▸ What is required
Each line of the entries, from the first to the line containing "In production, it's", is to be transcribed exactly as it stands; include no other lines.

▸ Data shown

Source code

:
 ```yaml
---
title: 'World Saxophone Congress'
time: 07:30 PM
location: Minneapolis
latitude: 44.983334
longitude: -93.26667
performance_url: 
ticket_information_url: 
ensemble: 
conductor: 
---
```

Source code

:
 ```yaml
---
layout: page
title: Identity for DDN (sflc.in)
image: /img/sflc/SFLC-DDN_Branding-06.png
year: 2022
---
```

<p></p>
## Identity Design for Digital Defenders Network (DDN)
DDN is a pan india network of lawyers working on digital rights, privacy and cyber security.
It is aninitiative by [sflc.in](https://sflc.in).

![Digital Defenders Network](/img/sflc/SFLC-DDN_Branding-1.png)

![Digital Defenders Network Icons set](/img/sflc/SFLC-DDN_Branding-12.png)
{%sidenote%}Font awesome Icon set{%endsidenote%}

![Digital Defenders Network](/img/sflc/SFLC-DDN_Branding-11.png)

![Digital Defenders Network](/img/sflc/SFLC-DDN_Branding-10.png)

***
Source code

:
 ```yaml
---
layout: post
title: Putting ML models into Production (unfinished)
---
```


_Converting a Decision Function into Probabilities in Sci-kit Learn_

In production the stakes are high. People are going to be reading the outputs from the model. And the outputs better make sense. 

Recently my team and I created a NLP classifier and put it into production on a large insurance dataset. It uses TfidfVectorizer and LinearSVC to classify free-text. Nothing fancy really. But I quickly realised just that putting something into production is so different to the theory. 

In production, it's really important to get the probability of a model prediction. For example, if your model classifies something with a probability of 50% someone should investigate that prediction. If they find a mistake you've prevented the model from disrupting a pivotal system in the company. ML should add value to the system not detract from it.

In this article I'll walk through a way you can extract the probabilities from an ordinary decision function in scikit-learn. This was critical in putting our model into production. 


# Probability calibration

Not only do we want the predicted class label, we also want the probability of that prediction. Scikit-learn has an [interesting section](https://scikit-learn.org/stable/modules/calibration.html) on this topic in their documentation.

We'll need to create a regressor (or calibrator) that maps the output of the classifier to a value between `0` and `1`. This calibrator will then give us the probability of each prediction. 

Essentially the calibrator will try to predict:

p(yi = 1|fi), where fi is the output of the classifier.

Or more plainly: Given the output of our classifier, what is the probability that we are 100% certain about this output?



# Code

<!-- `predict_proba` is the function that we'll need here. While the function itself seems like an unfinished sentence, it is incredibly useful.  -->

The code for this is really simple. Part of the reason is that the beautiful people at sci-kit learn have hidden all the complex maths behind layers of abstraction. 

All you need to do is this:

▸ Finished task
Source code

:
 ```yaml
---
title: 'World Saxophone Congress'
time: 07:30 PM
location: Minneapolis
latitude: 44.983334
longitude: -93.26667
performance_url: 
ticket_information_url: 
ensemble: 
conductor: 
---
```

Source code

:
 ```yaml
---
layout: page
title: Identity for DDN (sflc.in)
image: /img/sflc/SFLC-DDN_Branding-06.png
year: 2022
---
```

<p></p>
## Identity Design for Digital Defenders Network (DDN)
DDN is a pan india network of lawyers working on digital rights, privacy and cyber security.
It is aninitiative by [sflc.in](https://sflc.in).

![Digital Defenders Network](/img/sflc/SFLC-DDN_Branding-1.png)

![Digital Defenders Network Icons set](/img/sflc/SFLC-DDN_Branding-12.png)
{%sidenote%}Font awesome Icon set{%endsidenote%}

![Digital Defenders Network](/img/sflc/SFLC-DDN_Branding-11.png)

![Digital Defenders Network](/img/sflc/SFLC-DDN_Branding-10.png)

***
Source code

:
 ```yaml
---
layout: post
title: Putting ML models into Production (unfinished)
---
```


_Converting a Decision Function into Probabilities in Sci-kit Learn_

In production the stakes are high. People are going to be reading the outputs from the model. And the outputs better make sense. 

Recently my team and I created a NLP classifier and put it into production on a large insurance dataset. It uses TfidfVectorizer and LinearSVC to classify free-text. Nothing fancy really. But I quickly realised just that putting something into production is so different to the theory. 

In production, it's really important to get the probability of a model prediction. For example, if your model classifies something with a probability of 50% someone should investigate that prediction. If they find a mistake you've prevented the model from disrupting a pivotal system in the company. ML should add value to the system not detract from it.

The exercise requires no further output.